• [TASK REQUIREMENTS]
Only the lines that hold "Optimized" should be in the answer, each copied from the data below.

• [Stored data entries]

------------------------------------------------------------

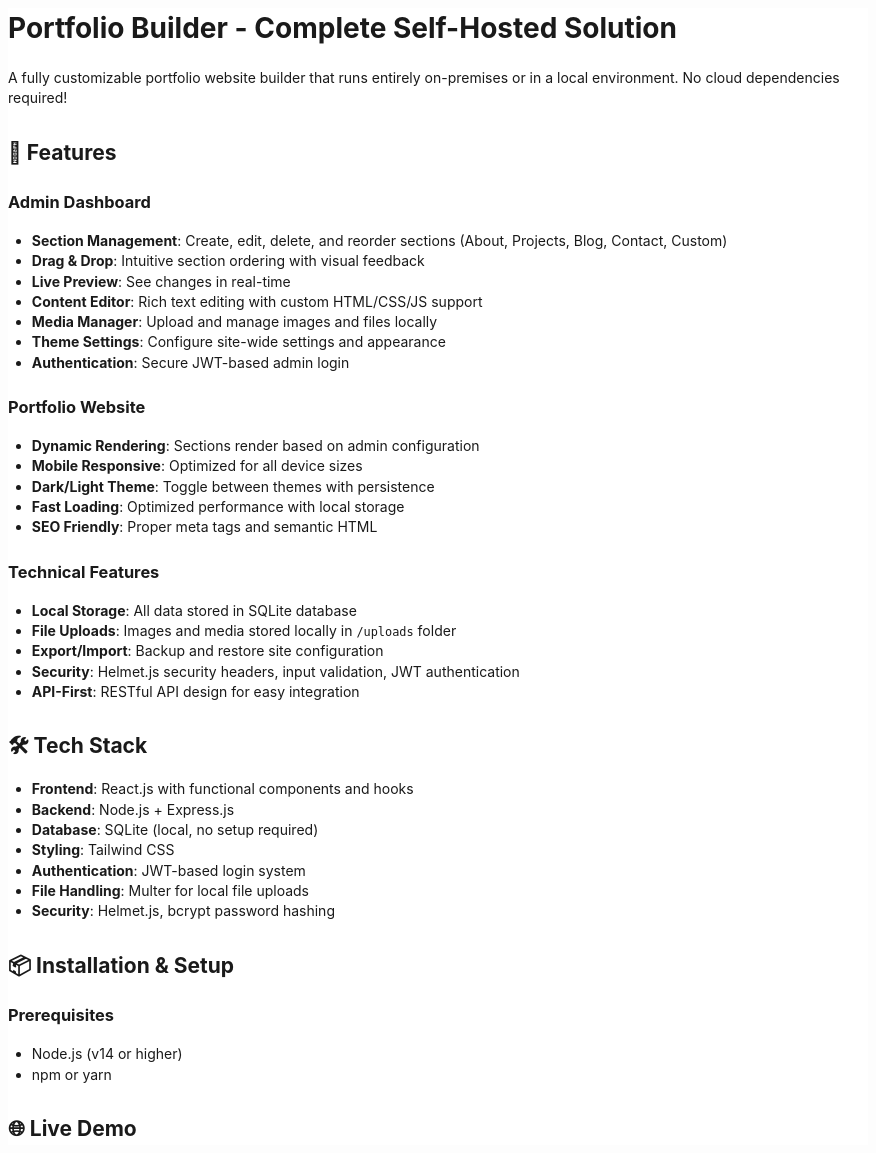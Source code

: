 # Portfolio Builder - Complete Self-Hosted Solution

A fully customizable portfolio website builder that runs entirely on-premises or in a local environment. No cloud dependencies required!

## 🚀 Features

### Admin Dashboard
- **Section Management**: Create, edit, delete, and reorder sections (About, Projects, Blog, Contact, Custom)
- **Drag & Drop**: Intuitive section ordering with visual feedback
- **Live Preview**: See changes in real-time
- **Content Editor**: Rich text editing with custom HTML/CSS/JS support
- **Media Manager**: Upload and manage images and files locally
- **Theme Settings**: Configure site-wide settings and appearance
- **Authentication**: Secure JWT-based admin login

### Portfolio Website
- **Dynamic Rendering**: Sections render based on admin configuration
- **Mobile Responsive**: Optimized for all device sizes
- **Dark/Light Theme**: Toggle between themes with persistence
- **Fast Loading**: Optimized performance with local storage
- **SEO Friendly**: Proper meta tags and semantic HTML

### Technical Features
- **Local Storage**: All data stored in SQLite database
- **File Uploads**: Images and media stored locally in `/uploads` folder
- **Export/Import**: Backup and restore site configuration
- **Security**: Helmet.js security headers, input validation, JWT authentication
- **API-First**: RESTful API design for easy integration

## 🛠️ Tech Stack

- **Frontend**: React.js with functional components and hooks
- **Backend**: Node.js + Express.js
- **Database**: SQLite (local, no setup required)
- **Styling**: Tailwind CSS
- **Authentication**: JWT-based login system
- **File Handling**: Multer for local file uploads
- **Security**: Helmet.js, bcrypt password hashing

## 📦 Installation & Setup

### Prerequisites
- Node.js (v14 or higher)
- npm or yarn

## 🌐 Live Demo
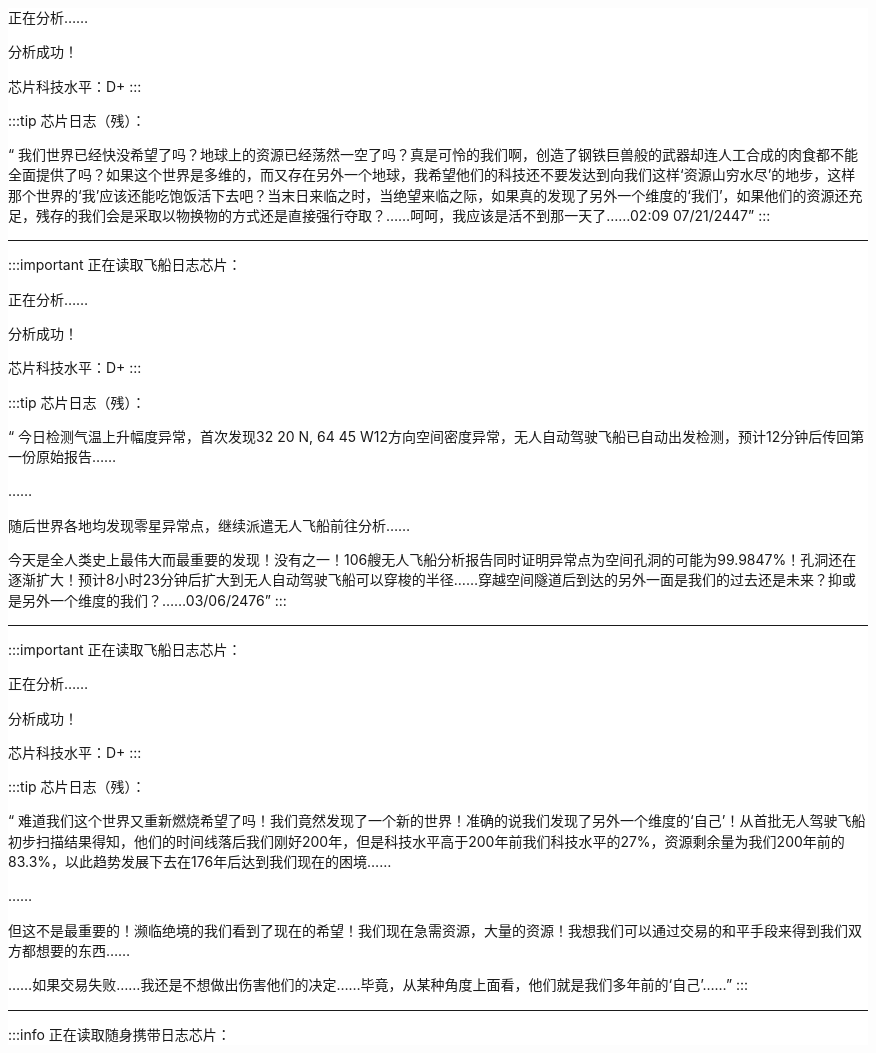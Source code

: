 正在分析……

分析成功！

芯片科技水平：D+
:::

:::tip 芯片日志（残）：

“ 我们世界已经快没希望了吗？地球上的资源已经荡然一空了吗？真是可怜的我们啊，创造了钢铁巨兽般的武器却连人工合成的肉食都不能全面提供了吗？如果这个世界是多维的，而又存在另外一个地球，我希望他们的科技还不要发达到向我们这样‘资源山穷水尽’的地步，这样那个世界的‘我’应该还能吃饱饭活下去吧？当末日来临之时，当绝望来临之际，如果真的发现了另外一个维度的‘我们’，如果他们的资源还充足，残存的我们会是采取以物换物的方式还是直接强行夺取？……呵呵，我应该是活不到那一天了……02:09 07/21/2447”
:::

---
:::important 正在读取飞船日志芯片：

正在分析……

分析成功！

芯片科技水平：D+
:::

:::tip 芯片日志（残）：

“ 今日检测气温上升幅度异常，首次发现32 20 N, 64 45 W12方向空间密度异常，无人自动驾驶飞船已自动出发检测，预计12分钟后传回第一份原始报告……

……

随后世界各地均发现零星异常点，继续派遣无人飞船前往分析……

今天是全人类史上最伟大而最重要的发现！没有之一！106艘无人飞船分析报告同时证明异常点为空间孔洞的可能为99.9847%！孔洞还在逐渐扩大！预计8小时23分钟后扩大到无人自动驾驶飞船可以穿梭的半径……穿越空间隧道后到达的另外一面是我们的过去还是未来？抑或是另外一个维度的我们？……03/06/2476”
:::

---

:::important 正在读取飞船日志芯片：

正在分析……

分析成功！

芯片科技水平：D+
:::

:::tip 芯片日志（残）：

“ 难道我们这个世界又重新燃烧希望了吗！我们竟然发现了一个新的世界！准确的说我们发现了另外一个维度的‘自己’！从首批无人驾驶飞船初步扫描结果得知，他们的时间线落后我们刚好200年，但是科技水平高于200年前我们科技水平的27%，资源剩余量为我们200年前的83.3%，以此趋势发展下去在176年后达到我们现在的困境……

……

但这不是最重要的！濒临绝境的我们看到了现在的希望！我们现在急需资源，大量的资源！我想我们可以通过交易的和平手段来得到我们双方都想要的东西……

……如果交易失败……我还是不想做出伤害他们的决定……毕竟，从某种角度上面看，他们就是我们多年前的‘自己’……”
:::

---
:::info 正在读取随身携带日志芯片：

------------------------------------------------------------

• [TASK ANSWER]
- **Mobile Responsive**: Optimized for all device sizes
- **Fast Loading**: Optimized performance with local storage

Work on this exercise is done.